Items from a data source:
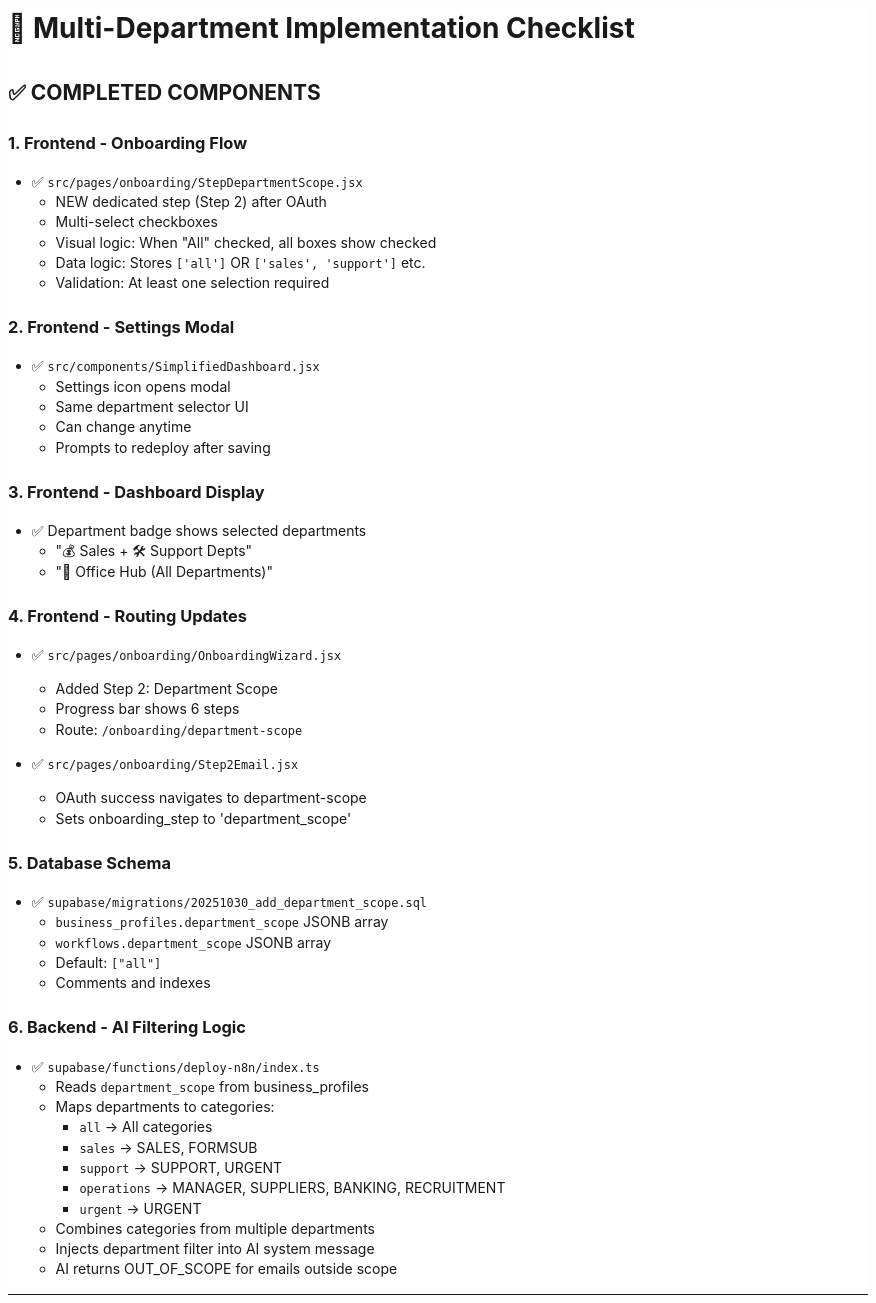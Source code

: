 # 🎯 Multi-Department Implementation Checklist

## ✅ **COMPLETED COMPONENTS**

### **1. Frontend - Onboarding Flow**
- ✅ `src/pages/onboarding/StepDepartmentScope.jsx`
  - NEW dedicated step (Step 2) after OAuth
  - Multi-select checkboxes
  - Visual logic: When "All" checked, all boxes show checked
  - Data logic: Stores `['all']` OR `['sales', 'support']` etc.
  - Validation: At least one selection required

### **2. Frontend - Settings Modal**
- ✅ `src/components/SimplifiedDashboard.jsx`
  - Settings icon opens modal
  - Same department selector UI
  - Can change anytime
  - Prompts to redeploy after saving

### **3. Frontend - Dashboard Display**
- ✅ Department badge shows selected departments
  - "💰 Sales + 🛠️ Support Depts"
  - "🏢 Office Hub (All Departments)"

### **4. Frontend - Routing Updates**
- ✅ `src/pages/onboarding/OnboardingWizard.jsx`
  - Added Step 2: Department Scope
  - Progress bar shows 6 steps
  - Route: `/onboarding/department-scope`

- ✅ `src/pages/onboarding/Step2Email.jsx`
  - OAuth success navigates to department-scope
  - Sets onboarding_step to 'department_scope'

### **5. Database Schema**
- ✅ `supabase/migrations/20251030_add_department_scope.sql`
  - `business_profiles.department_scope` JSONB array
  - `workflows.department_scope` JSONB array
  - Default: `["all"]`
  - Comments and indexes

### **6. Backend - AI Filtering Logic**
- ✅ `supabase/functions/deploy-n8n/index.ts`
  - Reads `department_scope` from business_profiles
  - Maps departments to categories:
    - `all` → All categories
    - `sales` → SALES, FORMSUB
    - `support` → SUPPORT, URGENT
    - `operations` → MANAGER, SUPPLIERS, BANKING, RECRUITMENT
    - `urgent` → URGENT
  - Combines categories from multiple departments
  - Injects department filter into AI system message
  - AI returns OUT_OF_SCOPE for emails outside scope

---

* Directions for this task
The records above need to be copied exactly, though not their pictures.

* Answer for the task
Source code

: # 🎯 Multi-Department Implementation Checklist

## ✅ **COMPLETED COMPONENTS**

### **1. Frontend - Onboarding Flow**
- ✅ `src/pages/onboarding/StepDepartmentScope.jsx`
  - NEW dedicated step (Step 2) after OAuth
  - Multi-select checkboxes
  - Visual logic: When "All" checked, all boxes show checked
  - Data logic: Stores `['all']` OR `['sales', 'support']` etc.
  - Validation: At least one selection required

### **2. Frontend - Settings Modal**
- ✅ `src/components/SimplifiedDashboard.jsx`
  - Settings icon opens modal
  - Same department selector UI
  - Can change anytime
  - Prompts to redeploy after saving

### **3. Frontend - Dashboard Display**
- ✅ Department badge shows selected departments
  - "💰 Sales + 🛠️ Support Depts"
  - "🏢 Office Hub (All Departments)"

### **4. Frontend - Routing Updates**
- ✅ `src/pages/onboarding/OnboardingWizard.jsx`
  - Added Step 2: Department Scope
  - Progress bar shows 6 steps
  - Route: `/onboarding/department-scope`

- ✅ `src/pages/onboarding/Step2Email.jsx`
  - OAuth success navigates to department-scope
  - Sets onboarding_step to 'department_scope'

### **5. Database Schema**
- ✅ `supabase/migrations/20251030_add_department_scope.sql`
  - `business_profiles.department_scope` JSONB array
  - `workflows.department_scope` JSONB array
  - Default: `["all"]`
  - Comments and indexes

### **6. Backend - AI Filtering Logic**
- ✅ `supabase/functions/deploy-n8n/index.ts`
  - Reads `department_scope` from business_profiles
  - Maps departments to categories:
    - `all` → All categories
    - `sales` → SALES, FORMSUB
    - `support` → SUPPORT, URGENT
    - `operations` → MANAGER, SUPPLIERS, BANKING, RECRUITMENT
    - `urgent` → URGENT
  - Combines categories from multiple departments
  - Injects department filter into AI system message
  - AI returns OUT_OF_SCOPE for emails outside scope

---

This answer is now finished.